PM Modi pushes for GST, chairs crucial meet

  • HT Correspondent, Hindustan Times, New Delhi
  • Updated: Sep 16, 2014 00:28 IST

Prime Minister Narendra Modi on Monday took stock of India’s biggest tax reform initiative — Goods and Services Tax (GST) — with the government planning to introduce the Constitution Amendment Bill during the Parliament’s winter session later this year.

Modi and finance minister Arun Jaitley along with top finance ministry officials discussed in detail the current status of the proposed indirect tax system, which if adopted, can dramatically alter tax administration by subsuming web of levies such as excise, value added tax and octroi into a single tax and stitch together a common national market.

To begin with, the Centre and states are believed to be working to iron out the thorny issue of revenue losses with a fresh compensation plan spread over three years for reimbursing states after phasing out the central sales tax (CST).
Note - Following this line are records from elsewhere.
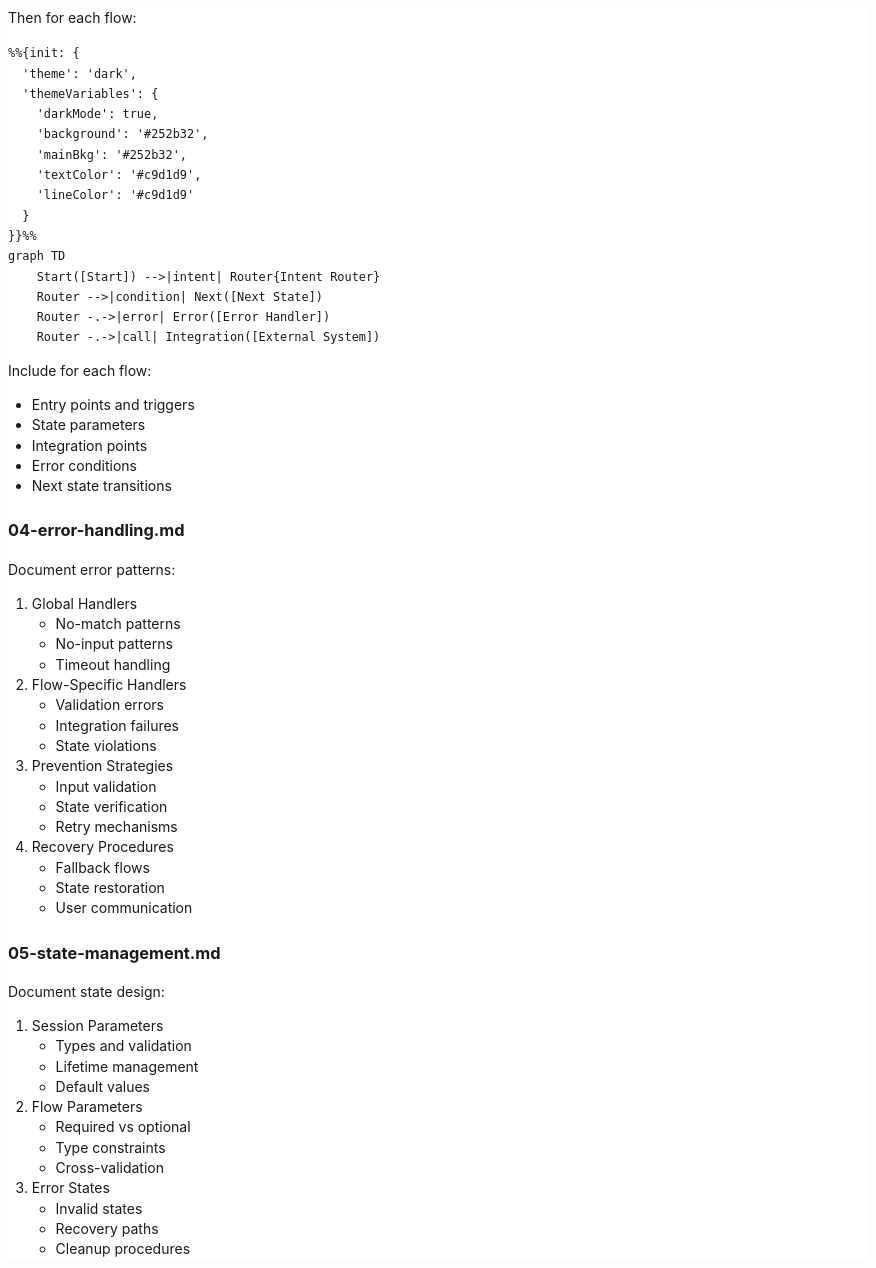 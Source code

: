 Then for each flow:
```mermaid
%%{init: {
  'theme': 'dark',
  'themeVariables': {
    'darkMode': true,
    'background': '#252b32',
    'mainBkg': '#252b32',
    'textColor': '#c9d1d9',
    'lineColor': '#c9d1d9'
  }
}}%%
graph TD
    Start([Start]) -->|intent| Router{Intent Router}
    Router -->|condition| Next([Next State])
    Router -.->|error| Error([Error Handler])
    Router -.->|call| Integration([External System])
```

Include for each flow:
- Entry points and triggers
- State parameters
- Integration points
- Error conditions
- Next state transitions

### 04-error-handling.md
Document error patterns:
1. Global Handlers
   - No-match patterns
   - No-input patterns
   - Timeout handling
2. Flow-Specific Handlers
   - Validation errors
   - Integration failures
   - State violations
3. Prevention Strategies
   - Input validation
   - State verification
   - Retry mechanisms
4. Recovery Procedures
   - Fallback flows
   - State restoration
   - User communication

### 05-state-management.md
Document state design:
1. Session Parameters
   - Types and validation
   - Lifetime management
   - Default values
2. Flow Parameters
   - Required vs optional
   - Type constraints
   - Cross-validation
3. Error States
   - Invalid states
   - Recovery paths
   - Cleanup procedures
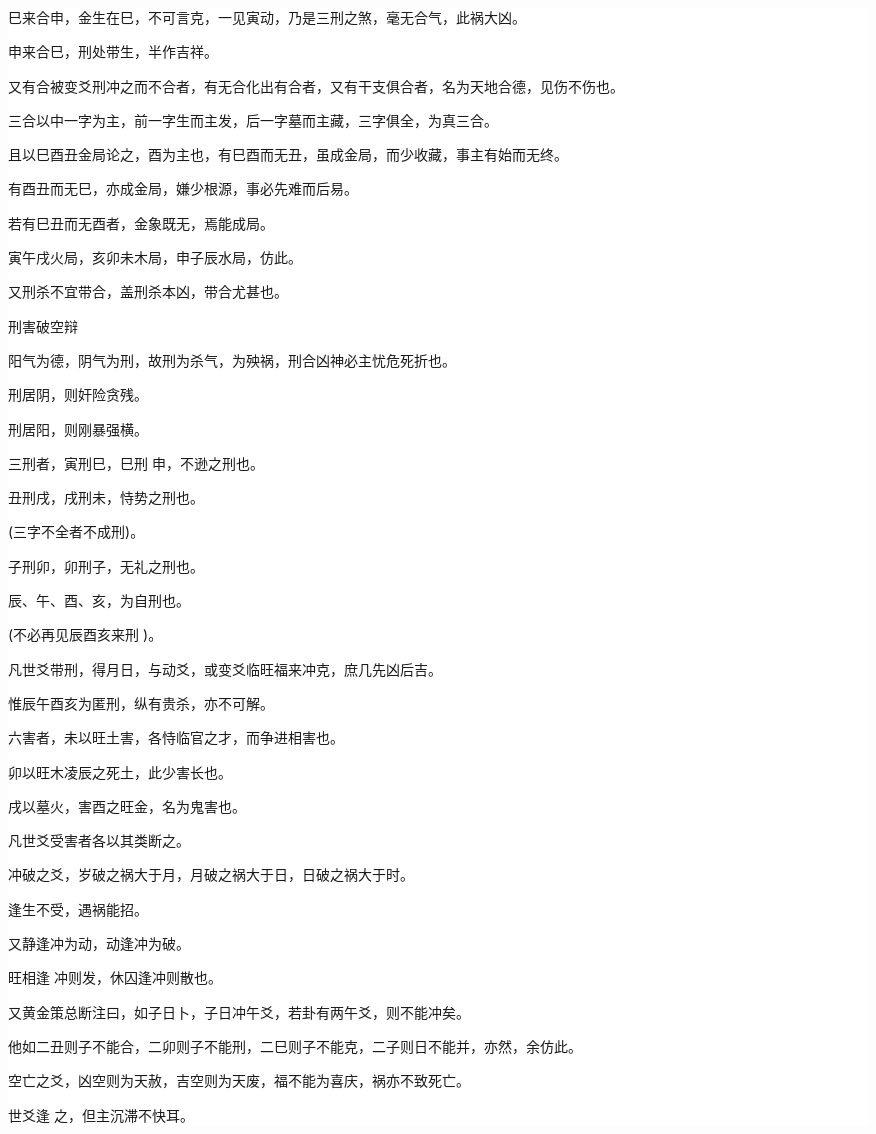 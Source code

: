 巳来合申，金生在巳，不可言克，一见寅动，乃是三刑之煞，毫无合气，此祸大凶。

申来合巳，刑处带生，半作吉祥。

又有合被变爻刑冲之而不合者，有无合化出有合者，又有干支俱合者，名为天地合德，见伤不伤也。

三合以中一字为主，前一字生而主发，后一字墓而主藏，三字俱全，为真三合。

且以巳酉丑金局论之，酉为主也，有巳酉而无丑，虽成金局，而少收藏，事主有始而无终。

有酉丑而无巳，亦成金局，嫌少根源，事必先难而后易。

若有巳丑而无酉者，金象既无，焉能成局。

寅午戌火局，亥卯未木局，申子辰水局，仿此。

又刑杀不宜带合，盖刑杀本凶，带合尤甚也。

刑害破空辩

阳气为德，阴气为刑，故刑为杀气，为殃祸，刑合凶神必主忧危死折也。

刑居阴，则奸险贪残。

刑居阳，则刚暴强横。

三刑者，寅刑巳，巳刑 申，不逊之刑也。

丑刑戌，戌刑未，恃势之刑也。

(三字不全者不成刑)。

子刑卯，卯刑子，无礼之刑也。

辰、午、酉、亥，为自刑也。

(不必再见辰酉亥来刑 )。

凡世爻带刑，得月日，与动爻，或变爻临旺福来冲克，庶几先凶后吉。

惟辰午酉亥为匿刑，纵有贵杀，亦不可解。

六害者，未以旺土害，各恃临官之才，而争进相害也。

卯以旺木凌辰之死土，此少害长也。

戌以墓火，害酉之旺金，名为鬼害也。

凡世爻受害者各以其类断之。

冲破之爻，岁破之祸大于月，月破之祸大于日，日破之祸大于时。

逢生不受，遇祸能招。

又静逢冲为动，动逢冲为破。

旺相逢 冲则发，休囚逢冲则散也。

又黄金策总断注曰，如子日卜，子日冲午爻，若卦有两午爻，则不能冲矣。

他如二丑则子不能合，二卯则子不能刑，二巳则子不能克，二子则日不能并，亦然，余仿此。

空亡之爻，凶空则为天赦，吉空则为天废，福不能为喜庆，祸亦不致死亡。

世爻逢 之，但主沉滞不快耳。
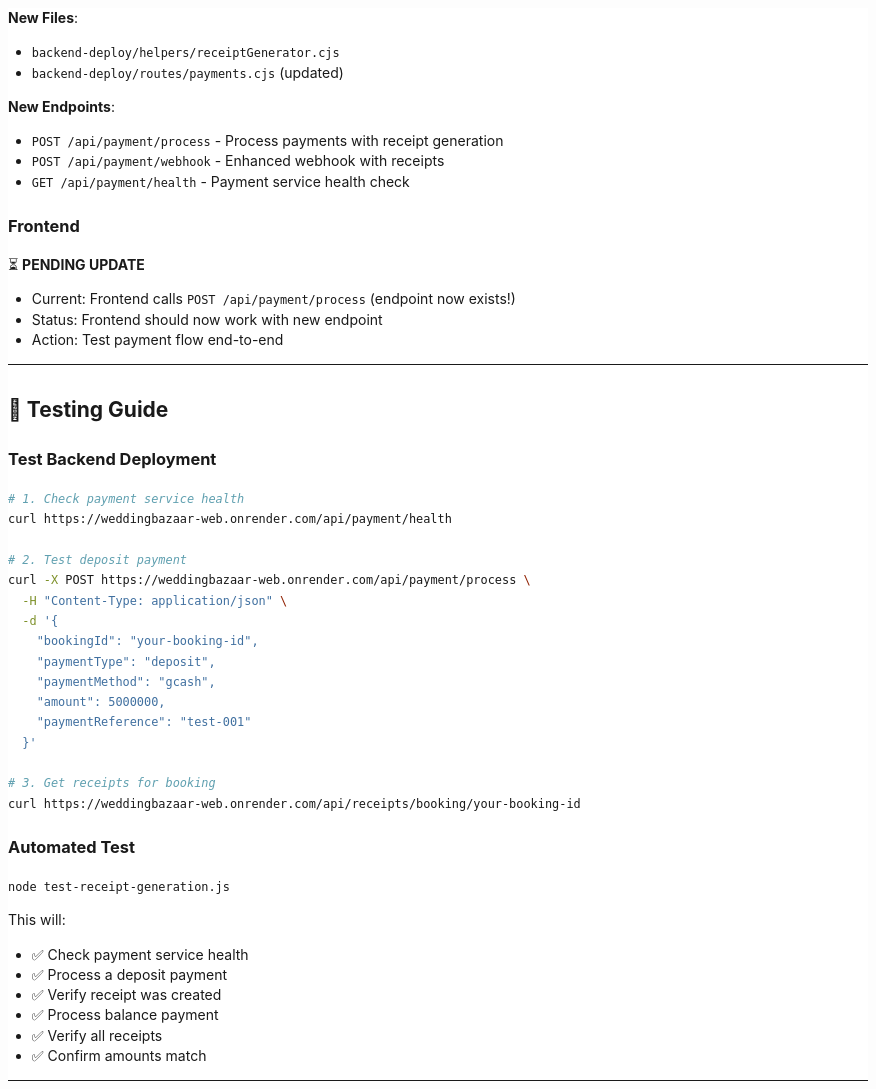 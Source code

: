 **New Files**:
- `backend-deploy/helpers/receiptGenerator.cjs`
- `backend-deploy/routes/payments.cjs` (updated)

**New Endpoints**:
- `POST /api/payment/process` - Process payments with receipt generation
- `POST /api/payment/webhook` - Enhanced webhook with receipts
- `GET /api/payment/health` - Payment service health check

### Frontend
⏳ **PENDING UPDATE**
- Current: Frontend calls `POST /api/payment/process` (endpoint now exists!)
- Status: Frontend should now work with new endpoint
- Action: Test payment flow end-to-end

---

## 🧪 Testing Guide

### Test Backend Deployment
```bash
# 1. Check payment service health
curl https://weddingbazaar-web.onrender.com/api/payment/health

# 2. Test deposit payment
curl -X POST https://weddingbazaar-web.onrender.com/api/payment/process \
  -H "Content-Type: application/json" \
  -d '{
    "bookingId": "your-booking-id",
    "paymentType": "deposit",
    "paymentMethod": "gcash",
    "amount": 5000000,
    "paymentReference": "test-001"
  }'

# 3. Get receipts for booking
curl https://weddingbazaar-web.onrender.com/api/receipts/booking/your-booking-id
```

### Automated Test
```bash
node test-receipt-generation.js
```

This will:
- ✅ Check payment service health
- ✅ Process a deposit payment
- ✅ Verify receipt was created
- ✅ Process balance payment
- ✅ Verify all receipts
- ✅ Confirm amounts match

--- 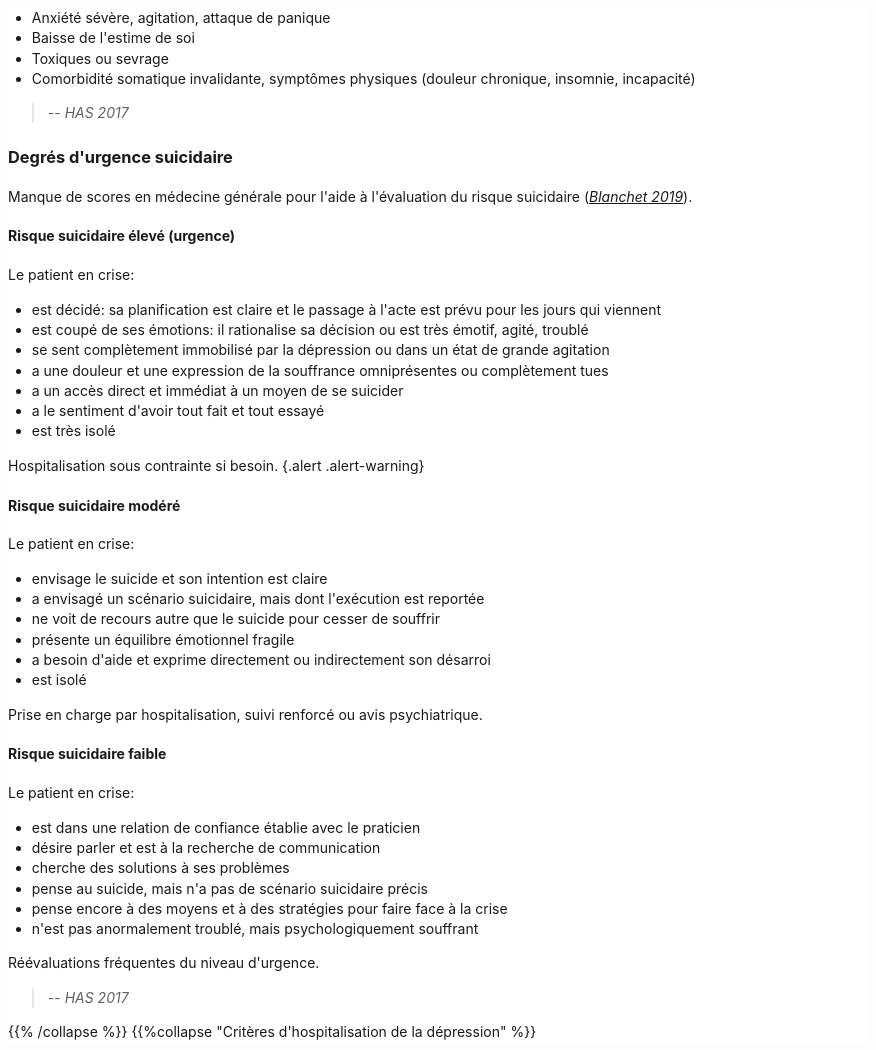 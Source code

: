   - Anxiété sévère, agitation, attaque de panique
  - Baisse de l'estime de soi
  - Toxiques ou sevrage
  - Comorbidité somatique invalidante, symptômes physiques (douleur chronique, insomnie, incapacité)

> -- *HAS 2017*

### Degrés d'urgence suicidaire

Manque de scores en médecine générale pour l'aide à l'évaluation du risque suicidaire (*[Blanchet 2019](https://dumas.ccsd.cnrs.fr/dumas-02122265/document)*).

#### Risque suicidaire élevé (urgence)

Le patient en crise:

- est décidé: sa planification est claire et le passage à l'acte est prévu pour les jours qui viennent
- est coupé de ses émotions: il rationalise sa décision ou est très émotif, agité, troublé
- se sent complètement immobilisé par la dépression ou dans un état de grande agitation
- a une douleur et une expression de la souffrance omniprésentes ou complètement tues
- a un accès direct et immédiat à un moyen de se suicider
- a le sentiment d'avoir tout fait et tout essayé
- est très isolé

Hospitalisation sous contrainte si besoin.
{.alert .alert-warning}

#### Risque suicidaire modéré

Le patient en crise:

- envisage le suicide et son intention est claire
- a envisagé un scénario suicidaire, mais dont l'exécution est reportée
- ne voit de recours autre que le suicide pour cesser de souffrir
- présente un équilibre émotionnel fragile
- a besoin d'aide et exprime directement ou indirectement son désarroi
- est isolé

Prise en charge par hospitalisation, suivi renforcé ou avis psychiatrique.

#### Risque suicidaire faible

Le patient en crise:

- est dans une relation de confiance établie avec le praticien
- désire parler et est à la recherche de communication
- cherche des solutions à ses problèmes
- pense au suicide, mais n'a pas de scénario suicidaire précis
- pense encore à des moyens et à des stratégies pour faire face à la crise
- n'est pas anormalement troublé, mais psychologiquement souffrant

Réévaluations fréquentes du niveau d'urgence.

> -- *HAS 2017*

{{% /collapse %}}
{{%collapse "Critères d'hospitalisation de la dépression" %}}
The government has gradually brought down the level of central sales tax (CST)—a proportion of which go to the states-- over the last few years from 4% to 2% as a precursor to rolling out GST. As an interim measures, the Centre has periodically compensated state governments for revenue loss.

The centre had disbursed R6,000 crore in 2011 and another R9,000 crore had been provided for in 2013, but the states have been claiming compensation for 2011-12, 2012-13, and now 2013-14.

The first tranche – of about R13,000 crore — of the new CST compensation plan is likely to be paid in this financial year itself, with similar installments over the next two years.

Under GST, the Centre and states will tax goods and services in identical rates. For instance, if 20% is the agreed rate on a certain good, the Centre and states will collect 10% each on the good.

States also want an independent compensation mechanism to be incorporated in the Constitution Amendment Bill.

States want petroleum and liquor to be kept out of GST.

GST’s implementation has faced political hurdles as it could rob state governments of discretionary fiscal power.

Last month, Kashmir finance minister and chairman of the Empowered Group of State finance ministers Abdul Rahim Rather had said R13,000 crore has been pending as CST compensation with Centre as on March 2010.